Needed from the data below: all lines that contain the word "Only".

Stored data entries
══════

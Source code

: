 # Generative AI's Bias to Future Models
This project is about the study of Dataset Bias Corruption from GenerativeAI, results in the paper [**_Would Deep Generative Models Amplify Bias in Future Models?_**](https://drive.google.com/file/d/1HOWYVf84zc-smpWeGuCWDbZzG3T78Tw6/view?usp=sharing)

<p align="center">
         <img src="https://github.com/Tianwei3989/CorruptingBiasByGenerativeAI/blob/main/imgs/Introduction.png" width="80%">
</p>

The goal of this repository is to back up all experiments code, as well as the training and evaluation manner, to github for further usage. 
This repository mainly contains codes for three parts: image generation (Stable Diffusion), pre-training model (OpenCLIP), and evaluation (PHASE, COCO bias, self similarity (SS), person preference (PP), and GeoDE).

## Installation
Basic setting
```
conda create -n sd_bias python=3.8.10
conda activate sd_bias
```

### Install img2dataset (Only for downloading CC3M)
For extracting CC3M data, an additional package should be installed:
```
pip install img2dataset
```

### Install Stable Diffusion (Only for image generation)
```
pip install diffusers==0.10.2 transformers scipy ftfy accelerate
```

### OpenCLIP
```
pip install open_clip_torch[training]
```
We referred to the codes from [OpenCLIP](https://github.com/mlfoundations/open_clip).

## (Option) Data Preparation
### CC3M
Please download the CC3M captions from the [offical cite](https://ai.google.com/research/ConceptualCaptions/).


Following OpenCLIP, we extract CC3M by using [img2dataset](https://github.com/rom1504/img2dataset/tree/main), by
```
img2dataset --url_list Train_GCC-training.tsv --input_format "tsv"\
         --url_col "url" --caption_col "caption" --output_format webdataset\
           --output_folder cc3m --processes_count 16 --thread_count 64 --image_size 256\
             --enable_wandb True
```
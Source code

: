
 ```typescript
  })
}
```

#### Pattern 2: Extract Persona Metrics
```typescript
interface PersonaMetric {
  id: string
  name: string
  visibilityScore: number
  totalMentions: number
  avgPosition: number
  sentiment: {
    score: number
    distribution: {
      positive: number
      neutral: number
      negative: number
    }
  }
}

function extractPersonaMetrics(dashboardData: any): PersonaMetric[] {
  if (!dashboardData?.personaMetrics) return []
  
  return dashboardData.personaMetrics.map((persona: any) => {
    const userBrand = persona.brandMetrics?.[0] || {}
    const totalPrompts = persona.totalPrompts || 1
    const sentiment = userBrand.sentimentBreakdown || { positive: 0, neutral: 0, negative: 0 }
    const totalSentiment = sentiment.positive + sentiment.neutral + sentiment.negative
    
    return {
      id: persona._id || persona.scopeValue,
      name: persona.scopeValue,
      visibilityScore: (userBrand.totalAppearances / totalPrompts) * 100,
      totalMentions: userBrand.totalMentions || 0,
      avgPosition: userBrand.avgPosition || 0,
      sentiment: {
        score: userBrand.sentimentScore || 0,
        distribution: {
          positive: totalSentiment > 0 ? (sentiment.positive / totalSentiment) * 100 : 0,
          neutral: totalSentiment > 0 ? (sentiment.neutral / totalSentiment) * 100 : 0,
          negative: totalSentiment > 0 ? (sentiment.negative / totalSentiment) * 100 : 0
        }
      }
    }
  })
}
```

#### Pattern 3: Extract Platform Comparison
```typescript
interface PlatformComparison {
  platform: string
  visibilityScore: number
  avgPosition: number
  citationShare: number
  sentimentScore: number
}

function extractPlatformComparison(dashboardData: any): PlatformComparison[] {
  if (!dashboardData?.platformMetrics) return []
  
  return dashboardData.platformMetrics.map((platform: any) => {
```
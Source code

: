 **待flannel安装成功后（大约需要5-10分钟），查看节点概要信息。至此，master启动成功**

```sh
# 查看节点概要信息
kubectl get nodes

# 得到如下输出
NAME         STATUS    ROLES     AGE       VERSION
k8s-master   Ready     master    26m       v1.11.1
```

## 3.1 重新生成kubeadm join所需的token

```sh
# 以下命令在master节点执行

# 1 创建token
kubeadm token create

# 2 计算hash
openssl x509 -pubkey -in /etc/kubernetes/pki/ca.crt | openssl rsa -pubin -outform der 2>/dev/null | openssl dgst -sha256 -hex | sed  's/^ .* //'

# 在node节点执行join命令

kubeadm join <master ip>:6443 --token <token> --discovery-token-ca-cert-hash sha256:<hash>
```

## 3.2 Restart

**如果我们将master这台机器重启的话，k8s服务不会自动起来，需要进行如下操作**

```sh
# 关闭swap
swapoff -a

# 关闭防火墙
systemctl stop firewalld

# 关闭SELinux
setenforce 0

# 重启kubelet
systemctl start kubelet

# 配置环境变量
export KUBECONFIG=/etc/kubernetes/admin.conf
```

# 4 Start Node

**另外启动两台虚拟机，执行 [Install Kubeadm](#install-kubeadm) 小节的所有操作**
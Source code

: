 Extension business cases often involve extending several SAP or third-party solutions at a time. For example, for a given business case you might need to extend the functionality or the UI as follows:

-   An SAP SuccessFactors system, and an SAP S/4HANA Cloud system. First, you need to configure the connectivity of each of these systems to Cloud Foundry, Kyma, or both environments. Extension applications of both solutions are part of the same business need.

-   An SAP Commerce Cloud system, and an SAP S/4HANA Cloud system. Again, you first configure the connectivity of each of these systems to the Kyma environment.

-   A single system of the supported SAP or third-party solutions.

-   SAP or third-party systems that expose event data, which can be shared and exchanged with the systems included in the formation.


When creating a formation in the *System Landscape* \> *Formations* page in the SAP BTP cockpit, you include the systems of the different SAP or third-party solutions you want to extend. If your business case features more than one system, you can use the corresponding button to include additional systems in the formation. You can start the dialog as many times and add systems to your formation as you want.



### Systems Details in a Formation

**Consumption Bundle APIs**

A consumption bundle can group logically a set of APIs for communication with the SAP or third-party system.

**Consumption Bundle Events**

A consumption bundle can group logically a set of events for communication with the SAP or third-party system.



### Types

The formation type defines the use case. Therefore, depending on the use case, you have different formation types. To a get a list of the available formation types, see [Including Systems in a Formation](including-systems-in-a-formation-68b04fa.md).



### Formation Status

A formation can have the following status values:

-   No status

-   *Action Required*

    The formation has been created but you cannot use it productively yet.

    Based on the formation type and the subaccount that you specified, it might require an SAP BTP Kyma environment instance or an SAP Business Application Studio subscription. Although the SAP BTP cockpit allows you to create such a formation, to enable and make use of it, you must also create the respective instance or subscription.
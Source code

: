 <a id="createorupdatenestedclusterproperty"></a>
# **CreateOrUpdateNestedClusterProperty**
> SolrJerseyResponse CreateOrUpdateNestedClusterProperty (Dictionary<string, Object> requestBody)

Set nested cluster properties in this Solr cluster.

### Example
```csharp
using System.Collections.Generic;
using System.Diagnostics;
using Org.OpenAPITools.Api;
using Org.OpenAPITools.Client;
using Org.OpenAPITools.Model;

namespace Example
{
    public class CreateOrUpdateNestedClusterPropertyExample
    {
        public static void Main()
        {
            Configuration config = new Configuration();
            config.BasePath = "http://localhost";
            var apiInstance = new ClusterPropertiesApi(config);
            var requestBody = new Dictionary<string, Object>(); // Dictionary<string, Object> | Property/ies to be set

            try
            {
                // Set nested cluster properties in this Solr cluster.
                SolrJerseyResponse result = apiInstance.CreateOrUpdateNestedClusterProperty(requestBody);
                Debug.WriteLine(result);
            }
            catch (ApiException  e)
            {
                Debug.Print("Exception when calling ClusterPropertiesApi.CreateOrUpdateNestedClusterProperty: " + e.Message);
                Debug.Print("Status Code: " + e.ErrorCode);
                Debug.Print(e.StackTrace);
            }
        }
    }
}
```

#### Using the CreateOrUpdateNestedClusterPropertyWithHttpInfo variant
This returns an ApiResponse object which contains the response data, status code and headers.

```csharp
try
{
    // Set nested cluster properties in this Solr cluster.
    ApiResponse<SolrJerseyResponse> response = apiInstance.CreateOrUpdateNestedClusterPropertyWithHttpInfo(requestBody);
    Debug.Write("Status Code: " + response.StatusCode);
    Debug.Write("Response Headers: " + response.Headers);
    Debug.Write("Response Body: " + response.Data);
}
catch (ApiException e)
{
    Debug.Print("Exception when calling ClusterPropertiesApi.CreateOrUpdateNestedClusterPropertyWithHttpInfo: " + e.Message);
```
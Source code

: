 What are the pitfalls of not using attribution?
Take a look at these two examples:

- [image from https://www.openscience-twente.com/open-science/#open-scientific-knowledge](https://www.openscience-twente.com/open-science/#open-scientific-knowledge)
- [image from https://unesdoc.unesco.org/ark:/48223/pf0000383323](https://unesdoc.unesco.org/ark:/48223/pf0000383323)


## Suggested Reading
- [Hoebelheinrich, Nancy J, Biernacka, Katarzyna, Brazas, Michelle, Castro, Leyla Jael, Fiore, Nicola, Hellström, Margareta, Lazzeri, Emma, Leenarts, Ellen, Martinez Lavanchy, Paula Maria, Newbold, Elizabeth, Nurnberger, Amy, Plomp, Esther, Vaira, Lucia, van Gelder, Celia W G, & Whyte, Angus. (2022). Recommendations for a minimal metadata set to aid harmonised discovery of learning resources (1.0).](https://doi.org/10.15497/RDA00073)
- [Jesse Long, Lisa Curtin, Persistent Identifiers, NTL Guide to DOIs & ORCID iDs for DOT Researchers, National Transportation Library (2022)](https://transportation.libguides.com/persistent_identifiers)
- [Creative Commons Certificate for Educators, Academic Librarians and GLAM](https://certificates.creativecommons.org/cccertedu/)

══════

RESPONSE TO THIS EXERCISE:
### Install img2dataset (Only for downloading CC3M)
### Install Stable Diffusion (Only for image generation)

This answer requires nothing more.